Are there any times one should use global variables? No.
More correctly, you should not use global variables unless there is a very good reason.
The problem with with global variables is that they can easily lead to unintentional changes that propagate throughout the the entire programs. While it may make sense to change a global variable for one specific function, doing so may mess up the processing for all the other functions. Consider a function that is designed to round and display an assessment’s mark to the nearest whole percentage (78.7% becomes 79%). However, when calculating an overall course grade, we don’t use the individual assignments’ rounded marks, we use their raw, unrounded marks (you don’t ’round’ a ’rounded’ mark). So global changes to individual assessement grades would make the overall course grade incorrect. However, it might make sense to round the overall course grade (changed as a global variable) when that final overall grade is being sent to the Registrar.
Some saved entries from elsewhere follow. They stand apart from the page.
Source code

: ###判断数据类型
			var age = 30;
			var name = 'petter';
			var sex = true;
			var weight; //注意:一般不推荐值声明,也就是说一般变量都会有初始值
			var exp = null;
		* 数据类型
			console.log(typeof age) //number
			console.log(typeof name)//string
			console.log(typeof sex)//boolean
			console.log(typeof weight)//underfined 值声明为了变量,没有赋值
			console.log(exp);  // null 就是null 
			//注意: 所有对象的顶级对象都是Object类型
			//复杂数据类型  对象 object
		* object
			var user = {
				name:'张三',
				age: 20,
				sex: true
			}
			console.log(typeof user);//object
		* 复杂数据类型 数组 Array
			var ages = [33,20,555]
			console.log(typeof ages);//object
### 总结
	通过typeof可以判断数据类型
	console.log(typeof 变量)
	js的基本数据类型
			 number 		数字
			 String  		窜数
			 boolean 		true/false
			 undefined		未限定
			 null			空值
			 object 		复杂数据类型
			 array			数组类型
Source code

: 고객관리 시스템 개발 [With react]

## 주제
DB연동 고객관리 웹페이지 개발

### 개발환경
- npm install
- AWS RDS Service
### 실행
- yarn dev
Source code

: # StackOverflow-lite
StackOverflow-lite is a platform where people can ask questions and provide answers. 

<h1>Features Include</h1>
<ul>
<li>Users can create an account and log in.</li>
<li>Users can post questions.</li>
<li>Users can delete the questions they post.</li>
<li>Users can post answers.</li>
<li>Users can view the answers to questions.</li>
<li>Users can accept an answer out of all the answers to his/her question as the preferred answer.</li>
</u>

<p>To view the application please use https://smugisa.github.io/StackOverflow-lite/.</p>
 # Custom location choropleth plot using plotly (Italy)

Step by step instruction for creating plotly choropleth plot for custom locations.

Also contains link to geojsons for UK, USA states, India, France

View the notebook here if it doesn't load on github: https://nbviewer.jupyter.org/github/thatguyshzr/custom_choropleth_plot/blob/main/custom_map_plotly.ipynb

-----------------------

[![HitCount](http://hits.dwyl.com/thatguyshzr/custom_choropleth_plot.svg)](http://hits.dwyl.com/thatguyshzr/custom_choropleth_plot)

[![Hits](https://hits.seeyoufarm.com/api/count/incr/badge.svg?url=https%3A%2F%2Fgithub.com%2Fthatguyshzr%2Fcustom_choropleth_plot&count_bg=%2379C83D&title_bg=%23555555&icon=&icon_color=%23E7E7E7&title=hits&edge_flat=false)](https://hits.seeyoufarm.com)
An example of an appropriate use of a global variable is the use of a constant by a series of functions. In the example below, PI is a global variable (a constant) that does not need to be defined locally for each of the functions. Do note, PI is not changed within any of the functions.
from math import pi as PI
def area_circle( any_radius: float ) -> float:
    """with any length greater than zero, returns area"""
    return (PI * any_radius**2)

def circumference_circle(any_radius:float) -> float:
    """with any length greater than zero, returns circumference"""
    return (2 * PI * any_radius)

def volume_sphere(any_radius:float) -> float:
    """With any length greater than zero, returns volume"""
    return (4/3 * PI * any_radius**3)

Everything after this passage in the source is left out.